One of the best run commissions anywhere is Ohio, under Executive Director Bernie Profato. Many ACs have minimal standards for who is allowed to turn pro, but not so Ohio. Profato turns down lots of applications for a professional license, and his right to do so is part of state law:
A mixed martial arts fighter will be required to have a minimum of five recorded amateur bouts with a winning record prior to being permitted to compete as a professional mixed martial arts fighter. They may appeal to the executive director or Ohio athletic commission to have this waived.
UFC 203 main event competitor Phil ‘CM Punk’ Brooks has no MMA experience and no combat sports experience.

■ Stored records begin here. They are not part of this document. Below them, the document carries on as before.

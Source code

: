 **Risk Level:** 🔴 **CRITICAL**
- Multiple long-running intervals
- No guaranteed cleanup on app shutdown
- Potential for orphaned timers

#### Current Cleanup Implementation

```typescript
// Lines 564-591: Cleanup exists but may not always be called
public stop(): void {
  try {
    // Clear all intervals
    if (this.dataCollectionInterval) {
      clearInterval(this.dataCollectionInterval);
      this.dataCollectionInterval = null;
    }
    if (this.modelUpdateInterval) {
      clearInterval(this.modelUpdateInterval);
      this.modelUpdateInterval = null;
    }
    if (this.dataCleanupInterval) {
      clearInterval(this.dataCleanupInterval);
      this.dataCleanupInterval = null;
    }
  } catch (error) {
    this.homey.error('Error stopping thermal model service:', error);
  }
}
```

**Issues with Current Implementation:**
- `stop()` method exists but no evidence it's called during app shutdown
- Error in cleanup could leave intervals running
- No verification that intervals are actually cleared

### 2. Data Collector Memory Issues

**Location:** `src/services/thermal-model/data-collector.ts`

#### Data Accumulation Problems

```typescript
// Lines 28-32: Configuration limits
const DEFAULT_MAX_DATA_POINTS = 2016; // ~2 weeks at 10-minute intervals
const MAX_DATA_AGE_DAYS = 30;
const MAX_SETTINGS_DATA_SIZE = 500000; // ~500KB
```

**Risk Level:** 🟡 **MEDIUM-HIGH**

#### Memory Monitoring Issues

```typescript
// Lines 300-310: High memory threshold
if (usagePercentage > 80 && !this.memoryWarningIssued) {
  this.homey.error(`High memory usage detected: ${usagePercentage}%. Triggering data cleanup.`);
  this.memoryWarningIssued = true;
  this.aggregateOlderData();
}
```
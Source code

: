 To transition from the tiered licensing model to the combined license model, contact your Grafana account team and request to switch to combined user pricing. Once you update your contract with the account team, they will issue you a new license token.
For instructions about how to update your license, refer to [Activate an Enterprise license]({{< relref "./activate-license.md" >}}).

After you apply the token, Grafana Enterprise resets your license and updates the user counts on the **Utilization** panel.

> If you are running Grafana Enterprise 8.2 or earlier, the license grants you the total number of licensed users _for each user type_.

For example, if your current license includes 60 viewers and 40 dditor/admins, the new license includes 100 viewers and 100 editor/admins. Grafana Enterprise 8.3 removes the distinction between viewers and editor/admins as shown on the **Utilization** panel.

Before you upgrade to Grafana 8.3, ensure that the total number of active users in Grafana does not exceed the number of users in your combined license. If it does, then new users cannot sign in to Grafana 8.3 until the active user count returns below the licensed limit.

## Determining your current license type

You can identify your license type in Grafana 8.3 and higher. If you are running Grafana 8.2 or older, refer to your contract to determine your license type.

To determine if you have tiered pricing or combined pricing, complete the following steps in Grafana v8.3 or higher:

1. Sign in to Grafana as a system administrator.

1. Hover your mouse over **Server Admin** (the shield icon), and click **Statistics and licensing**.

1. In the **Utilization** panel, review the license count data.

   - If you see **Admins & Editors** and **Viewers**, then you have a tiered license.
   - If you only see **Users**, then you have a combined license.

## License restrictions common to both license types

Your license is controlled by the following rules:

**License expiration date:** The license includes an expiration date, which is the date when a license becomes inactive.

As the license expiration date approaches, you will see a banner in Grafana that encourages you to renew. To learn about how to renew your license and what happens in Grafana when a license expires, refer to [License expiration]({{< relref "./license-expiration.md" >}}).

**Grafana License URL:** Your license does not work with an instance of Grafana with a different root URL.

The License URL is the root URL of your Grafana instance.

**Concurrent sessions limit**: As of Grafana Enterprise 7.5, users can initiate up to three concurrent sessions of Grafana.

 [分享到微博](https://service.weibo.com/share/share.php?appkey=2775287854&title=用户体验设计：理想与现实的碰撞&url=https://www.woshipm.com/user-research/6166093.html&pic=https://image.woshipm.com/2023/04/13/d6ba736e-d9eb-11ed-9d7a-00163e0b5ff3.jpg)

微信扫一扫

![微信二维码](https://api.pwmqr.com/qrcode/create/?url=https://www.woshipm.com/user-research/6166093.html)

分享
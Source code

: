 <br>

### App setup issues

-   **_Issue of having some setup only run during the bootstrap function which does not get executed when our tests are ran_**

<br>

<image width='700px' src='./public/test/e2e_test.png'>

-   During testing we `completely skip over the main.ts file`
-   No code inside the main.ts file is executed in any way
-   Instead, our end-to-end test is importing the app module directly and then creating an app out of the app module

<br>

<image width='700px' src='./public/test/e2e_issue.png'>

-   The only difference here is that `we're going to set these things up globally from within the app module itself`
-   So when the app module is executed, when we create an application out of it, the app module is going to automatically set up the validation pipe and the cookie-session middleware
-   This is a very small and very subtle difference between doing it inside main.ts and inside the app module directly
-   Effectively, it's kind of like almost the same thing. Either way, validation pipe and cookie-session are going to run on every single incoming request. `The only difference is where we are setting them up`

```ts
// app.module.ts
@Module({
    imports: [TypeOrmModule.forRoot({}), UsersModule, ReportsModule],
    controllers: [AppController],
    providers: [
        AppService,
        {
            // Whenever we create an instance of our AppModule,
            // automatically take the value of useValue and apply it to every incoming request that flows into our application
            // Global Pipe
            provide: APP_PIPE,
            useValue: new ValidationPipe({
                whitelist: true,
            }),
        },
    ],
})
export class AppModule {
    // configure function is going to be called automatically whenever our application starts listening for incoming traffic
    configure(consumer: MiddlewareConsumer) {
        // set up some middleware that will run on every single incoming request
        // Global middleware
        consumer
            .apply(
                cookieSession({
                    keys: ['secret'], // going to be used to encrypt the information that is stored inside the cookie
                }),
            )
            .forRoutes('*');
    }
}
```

An appeal was made to Profato by the UFC to grant Brooks a professional license. It was accepted, based on Brooks extensive training with the world-class Duke Roufus, his stellar professional wrestling career, and faith in UFC matchmaking.
A number of websites questioned whether rules were broken. They weren’t.
Brooks was asked about the media reports at the UFC 203 open workout media scrum. He was not impressed.
“I don’t know anything about that,” he said. “I also don’t really care. To me, it’s out of my hands. I don’t know why people care, like if you’re not me, and you’re not the guy fighting me, why the hell are you so invested? Are we tarnishing the sport where people try to break each other’s faces?”
A reported suggested that the reports were made out of concern for Brooks’ safety.
“No,” he replied. “They’re not. They’re hack journalists who f***ing want to stir up a bunch of s*** for no reason because they don’t get invited to this.”
Brooks intends to win, but sees a moral victory in getting where he is.
“The goal, obviously, is to get your hand raised,” he said. “I think if you walk in there with anything less than that, you’ve already lost. I belong here, my team belongs here, and I’m confident in my preparation. But just stepping foot in the octagon, that’s a victory. Just rehydrating and eating on Friday, that’s a victory. That’s the way I look at it.”
If Brooks wins, that is absolutely a victory victory. And a lot of members of the MMA community will have a murder of crows to eat.
If Brooks makes it to the second round, it is absolutely a moral victory.
If he is taken out in the first, easily, he is a man who overreached. The price of doing so is at the very heart of mixed martial arts. Once the door is locked, the fighters are in one of the most honest spaces in the universe. All vanity, all self-deceit, all overreaching is useless. All that matters is whether you know how to fight.